Whitechapel Gods Page 16
More brandy scalded her throat. Since that third night at Sherwood, she had made alcohol her daily tonic, to keep the Matron Gisella silent.
She poured the brandy onto the floor, for tonight it had lost its power.
A good lady doesn’t cry. Only if the client wants you to cry shall you permit yourself. Oh, don’t worry yourselves; he will make it amply clear.
Gisella was lecturing from some long-ago memory. Missy had heard the speech dozens of times and remembered it perfectly: always the same wording, the same sharp gestures, and the same piercing glare.
She stomped one foot into the puddle of liquor. Droplets splattered her dress and shoes.
You wouldn’t approve of this at all, would you, Witch?
My, my, isn’t someone testy? Have you a reason for throwing a tantrum like a child of six?
Missy refilled the glass. She sipped it, realising suddenly how light-headed she was.
What if they didn’t come back? What if Bailey’s mad crusade left them all corpses and Sherwood stayed this empty forever?
Then you will come back to me, my little one. When you were brought to me, you were coated in dirt and crawled on your hands and knees. You were born a dog, little girl, by God’s hand. That kind of filth never truly comes clean.
She felt oily inside and out with perspiration. It was too cruel to contemplate, that her new life should be wrested from her after three short months. Oliver had not even asked where she came from or what she had done before. Nor would he, or any of them. Here she had found men who did not judge her, and a place to rest her feet.

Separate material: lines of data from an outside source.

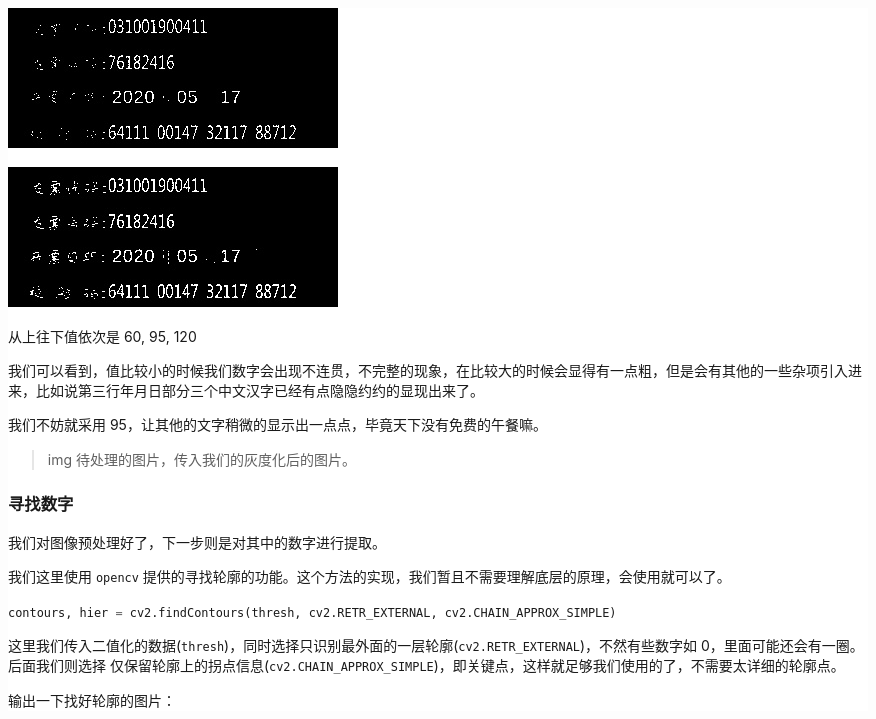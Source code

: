 

![thresh-95](./assets/thresh-95.jpg)



![thresh-120](./assets/thresh-120.jpg)



从上往下值依次是 60, 95, 120 



我们可以看到，值比较小的时候我们数字会出现不连贯，不完整的现象，在比较大的时候会显得有一点粗，但是会有其他的一些杂项引入进来，比如说第三行年月日部分三个中文汉字已经有点隐隐约约的显现出来了。



我们不妨就采用 95，让其他的文字稍微的显示出一点点，毕竟天下没有免费的午餐嘛。



> img 待处理的图片，传入我们的灰度化后的图片。



### 寻找数字



我们对图像预处理好了，下一步则是对其中的数字进行提取。



我们这里使用 `opencv` 提供的寻找轮廓的功能。这个方法的实现，我们暂且不需要理解底层的原理，会使用就可以了。



```python
contours, hier = cv2.findContours(thresh, cv2.RETR_EXTERNAL, cv2.CHAIN_APPROX_SIMPLE)
```



这里我们传入二值化的数据(`thresh`)，同时选择只识别最外面的一层轮廓(`cv2.RETR_EXTERNAL`)，不然有些数字如 0，里面可能还会有一圈。后面我们则选择 仅保留轮廓上的拐点信息(`cv2.CHAIN_APPROX_SIMPLE`)，即关键点，这样就足够我们使用的了，不需要太详细的轮廓点。



输出一下找好轮廓的图片：
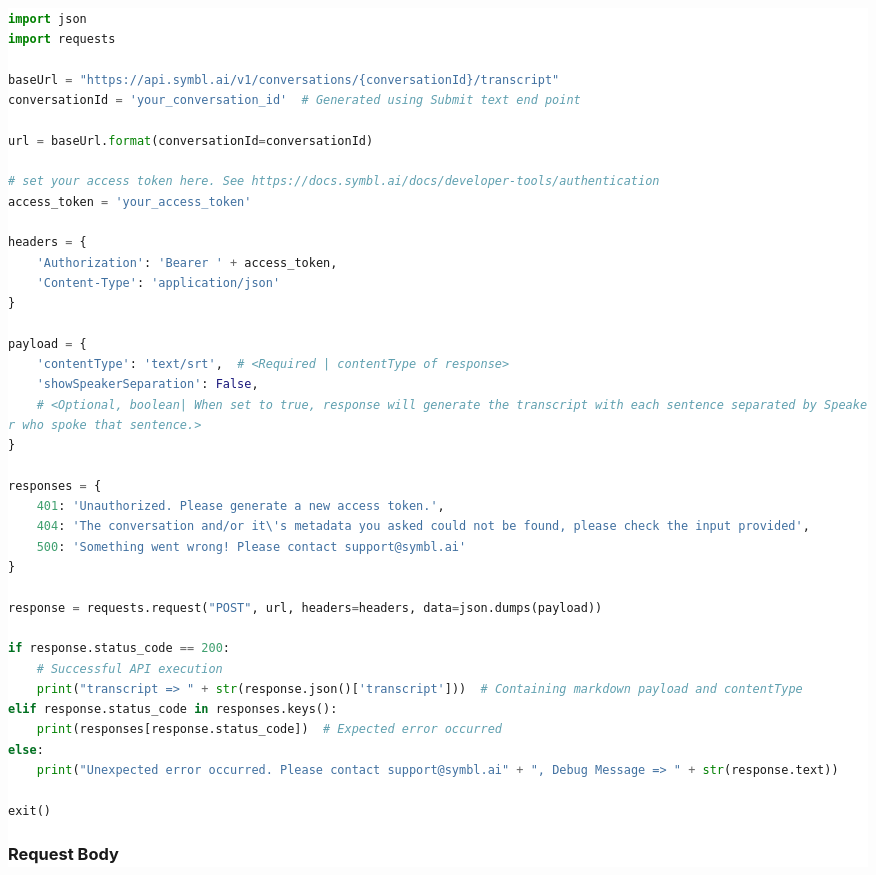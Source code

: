 </TabItem>
<TabItem value="python">

```py
import json
import requests

baseUrl = "https://api.symbl.ai/v1/conversations/{conversationId}/transcript"
conversationId = 'your_conversation_id'  # Generated using Submit text end point

url = baseUrl.format(conversationId=conversationId)

# set your access token here. See https://docs.symbl.ai/docs/developer-tools/authentication
access_token = 'your_access_token'

headers = {
    'Authorization': 'Bearer ' + access_token,
    'Content-Type': 'application/json'
}

payload = {
    'contentType': 'text/srt',  # <Required | contentType of response>
    'showSpeakerSeparation': False,
    # <Optional, boolean| When set to true, response will generate the transcript with each sentence separated by Speaker who spoke that sentence.>
}

responses = {
    401: 'Unauthorized. Please generate a new access token.',
    404: 'The conversation and/or it\'s metadata you asked could not be found, please check the input provided',
    500: 'Something went wrong! Please contact support@symbl.ai'
}

response = requests.request("POST", url, headers=headers, data=json.dumps(payload))

if response.status_code == 200:
    # Successful API execution
    print("transcript => " + str(response.json()['transcript']))  # Containing markdown payload and contentType
elif response.status_code in responses.keys():
    print(responses[response.status_code])  # Expected error occurred
else:
    print("Unexpected error occurred. Please contact support@symbl.ai" + ", Debug Message => " + str(response.text))

exit()
```

</TabItem>
</Tabs>

### Request Body
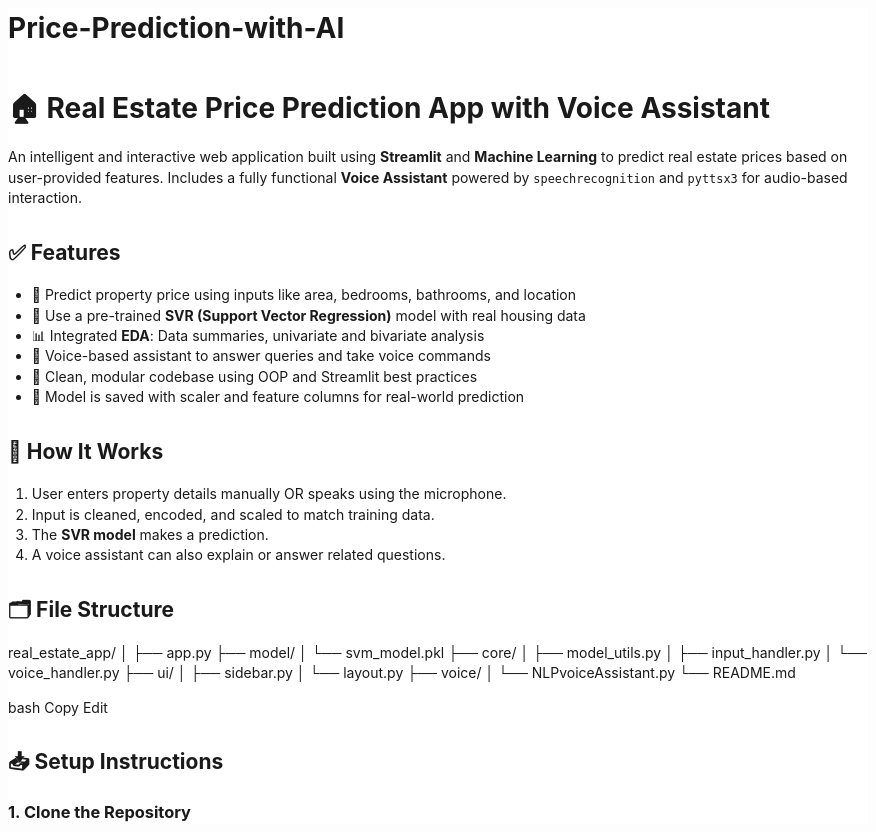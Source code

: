 # Price-Prediction-with-AI
# 🏠 Real Estate Price Prediction App with Voice Assistant

An intelligent and interactive web application built using **Streamlit** and **Machine Learning** to predict real estate prices based on user-provided features. Includes a fully functional **Voice Assistant** powered by `speechrecognition` and `pyttsx3` for audio-based interaction.

## ✅ Features

- 🔮 Predict property price using inputs like area, bedrooms, bathrooms, and location
- 🧠 Use a pre-trained **SVR (Support Vector Regression)** model with real housing data
- 📊 Integrated **EDA**: Data summaries, univariate and bivariate analysis
- 🎤 Voice-based assistant to answer queries and take voice commands
- 🧱 Clean, modular codebase using OOP and Streamlit best practices
- 💾 Model is saved with scaler and feature columns for real-world prediction

## 🧠 How It Works

1. User enters property details manually OR speaks using the microphone.
2. Input is cleaned, encoded, and scaled to match training data.
3. The **SVR model** makes a prediction.
4. A voice assistant can also explain or answer related questions.

## 🗂️ File Structure

real_estate_app/
│
├── app.py
├── model/
│ └── svm_model.pkl
├── core/
│ ├── model_utils.py
│ ├── input_handler.py
│ └── voice_handler.py
├── ui/
│ ├── sidebar.py
│ └── layout.py
├── voice/
│ └── NLPvoiceAssistant.py
└── README.md

bash
Copy
Edit

## 📥 Setup Instructions

### 1. Clone the Repository
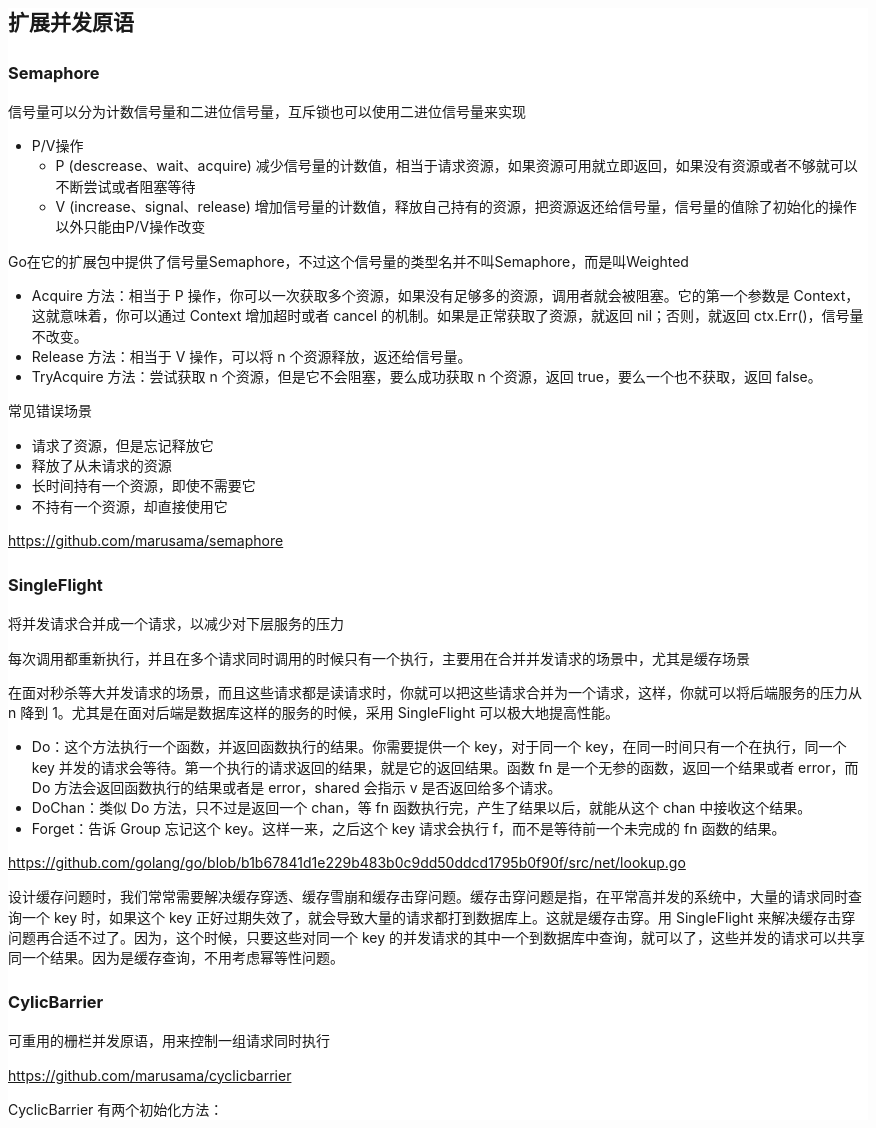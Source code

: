 

## 扩展并发原语

### Semaphore

信号量可以分为计数信号量和二进位信号量，互斥锁也可以使用二进位信号量来实现

- P/V操作
  - P (descrease、wait、acquire) 减少信号量的计数值，相当于请求资源，如果资源可用就立即返回，如果没有资源或者不够就可以不断尝试或者阻塞等待
  - V (increase、signal、release) 增加信号量的计数值，释放自己持有的资源，把资源返还给信号量，信号量的值除了初始化的操作以外只能由P/V操作改变

Go在它的扩展包中提供了信号量Semaphore，不过这个信号量的类型名并不叫Semaphore，而是叫Weighted

- Acquire 方法：相当于 P 操作，你可以一次获取多个资源，如果没有足够多的资源，调用者就会被阻塞。它的第一个参数是 Context，这就意味着，你可以通过 Context 增加超时或者 cancel 的机制。如果是正常获取了资源，就返回 nil；否则，就返回 ctx.Err()，信号量不改变。
- Release 方法：相当于 V 操作，可以将 n 个资源释放，返还给信号量。
- TryAcquire 方法：尝试获取 n 个资源，但是它不会阻塞，要么成功获取 n 个资源，返回 true，要么一个也不获取，返回 false。

常见错误场景

- 请求了资源，但是忘记释放它
- 释放了从未请求的资源
- 长时间持有一个资源，即使不需要它
- 不持有一个资源，却直接使用它

https://github.com/marusama/semaphore



### SingleFlight

将并发请求合并成一个请求，以减少对下层服务的压力

每次调用都重新执行，并且在多个请求同时调用的时候只有一个执行，主要用在合并并发请求的场景中，尤其是缓存场景

在面对秒杀等大并发请求的场景，而且这些请求都是读请求时，你就可以把这些请求合并为一个请求，这样，你就可以将后端服务的压力从 n 降到 1。尤其是在面对后端是数据库这样的服务的时候，采用 SingleFlight 可以极大地提高性能。

- Do：这个方法执行一个函数，并返回函数执行的结果。你需要提供一个 key，对于同一个 key，在同一时间只有一个在执行，同一个 key 并发的请求会等待。第一个执行的请求返回的结果，就是它的返回结果。函数 fn 是一个无参的函数，返回一个结果或者 error，而 Do 方法会返回函数执行的结果或者是 error，shared 会指示 v 是否返回给多个请求。
- DoChan：类似 Do 方法，只不过是返回一个 chan，等 fn 函数执行完，产生了结果以后，就能从这个 chan 中接收这个结果。
- Forget：告诉 Group 忘记这个 key。这样一来，之后这个 key 请求会执行 f，而不是等待前一个未完成的 fn 函数的结果。

https://github.com/golang/go/blob/b1b67841d1e229b483b0c9dd50ddcd1795b0f90f/src/net/lookup.go

设计缓存问题时，我们常常需要解决缓存穿透、缓存雪崩和缓存击穿问题。缓存击穿问题是指，在平常高并发的系统中，大量的请求同时查询一个 key 时，如果这个 key 正好过期失效了，就会导致大量的请求都打到数据库上。这就是缓存击穿。用 SingleFlight 来解决缓存击穿问题再合适不过了。因为，这个时候，只要这些对同一个 key 的并发请求的其中一个到数据库中查询，就可以了，这些并发的请求可以共享同一个结果。因为是缓存查询，不用考虑幂等性问题。



### CylicBarrier

可重用的栅栏并发原语，用来控制一组请求同时执行

https://github.com/marusama/cyclicbarrier

CyclicBarrier 有两个初始化方法：
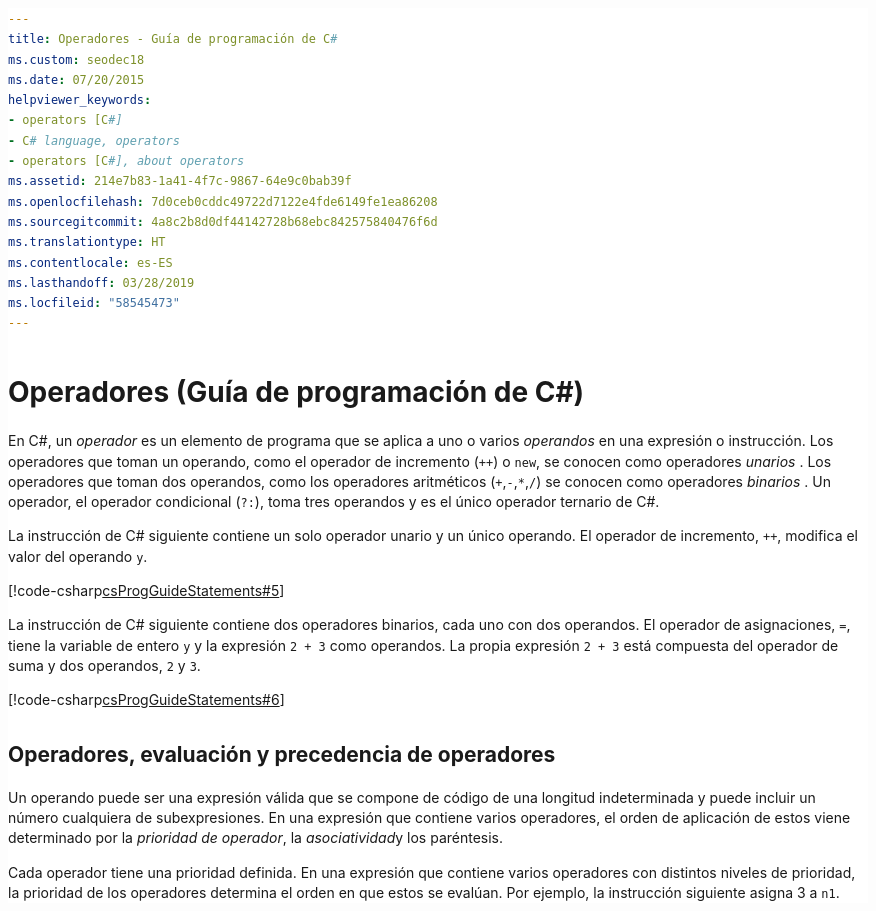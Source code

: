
 ```yaml
---
title: Operadores - Guía de programación de C#
ms.custom: seodec18
ms.date: 07/20/2015
helpviewer_keywords:
- operators [C#]
- C# language, operators
- operators [C#], about operators
ms.assetid: 214e7b83-1a41-4f7c-9867-64e9c0bab39f
ms.openlocfilehash: 7d0ceb0cddc49722d7122e4fde6149fe1ea86208
ms.sourcegitcommit: 4a8c2b8d0df44142728b68ebc842575840476f6d
ms.translationtype: HT
ms.contentlocale: es-ES
ms.lasthandoff: 03/28/2019
ms.locfileid: "58545473"
---
```

# <a name="operators-c-programming-guide"></a>Operadores (Guía de programación de C#)

En C#, un *operador* es un elemento de programa que se aplica a uno o varios *operandos* en una expresión o instrucción. Los operadores que toman un operando, como el operador de incremento (`++`) o `new`, se conocen como operadores *unarios* . Los operadores que toman dos operandos, como los operadores aritméticos (`+`,`-`,`*`,`/`) se conocen como operadores *binarios* . Un operador, el operador condicional (`?:`), toma tres operandos y es el único operador ternario de C#.  
  
 La instrucción de C# siguiente contiene un solo operador unario y un único operando. El operador de incremento, `++`, modifica el valor del operando `y`.  
  
 [!code-csharp[csProgGuideStatements#5](~/samples/snippets/csharp/VS_Snippets_VBCSharp/csProgGuideStatements/CS/Statements.cs#5)]  
  
 La instrucción de C# siguiente contiene dos operadores binarios, cada uno con dos operandos. El operador de asignaciones, `=`, tiene la variable de entero `y` y la expresión `2 + 3` como operandos. La propia expresión `2 + 3` está compuesta del operador de suma y dos operandos, `2` y `3`.  
  
 [!code-csharp[csProgGuideStatements#6](~/samples/snippets/csharp/VS_Snippets_VBCSharp/csProgGuideStatements/CS/Statements.cs#6)]  
  
## <a name="operators-evaluation-and-operator-precedence"></a>Operadores, evaluación y precedencia de operadores

 Un operando puede ser una expresión válida que se compone de código de una longitud indeterminada y puede incluir un número cualquiera de subexpresiones. En una expresión que contiene varios operadores, el orden de aplicación de estos viene determinado por la *prioridad de operador*, la *asociatividad*y los paréntesis.  
  
 Cada operador tiene una prioridad definida. En una expresión que contiene varios operadores con distintos niveles de prioridad, la prioridad de los operadores determina el orden en que estos se evalúan. Por ejemplo, la instrucción siguiente asigna 3 a `n1`.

Her throat cringed as the brandy scorched it again and she refused to think on such things any further.
A rap sounded at the door.
Oliver had told her never to answer that door. One of the men should always do it and even they should always be armed. The caller was to be checked by peeking from the second-storey windows, and the door traps released only if it proved to be one of the neighbourhood folk.
Well, Oliver wasn’t there, and she had a gun. Even if things became dangerous, she could defend herself. It wasn’t as if she hadn’t done so before.
Gisella had been silent that night as well.
She drained her glass and tottered to her feet. The world spun. She snatched the lamp from the card table and her handbag from the chair. She politely forced the doorjamb aside and staggered into the hall.
The rap came again.
“Hold on,” she cried, though it may not have emerged so eloquently.
Each stair smacked heavily against her feet as she descended. The railing pressed inappropriately into her side.
The rap sounded again, suddenly pounding against her ears like thunder.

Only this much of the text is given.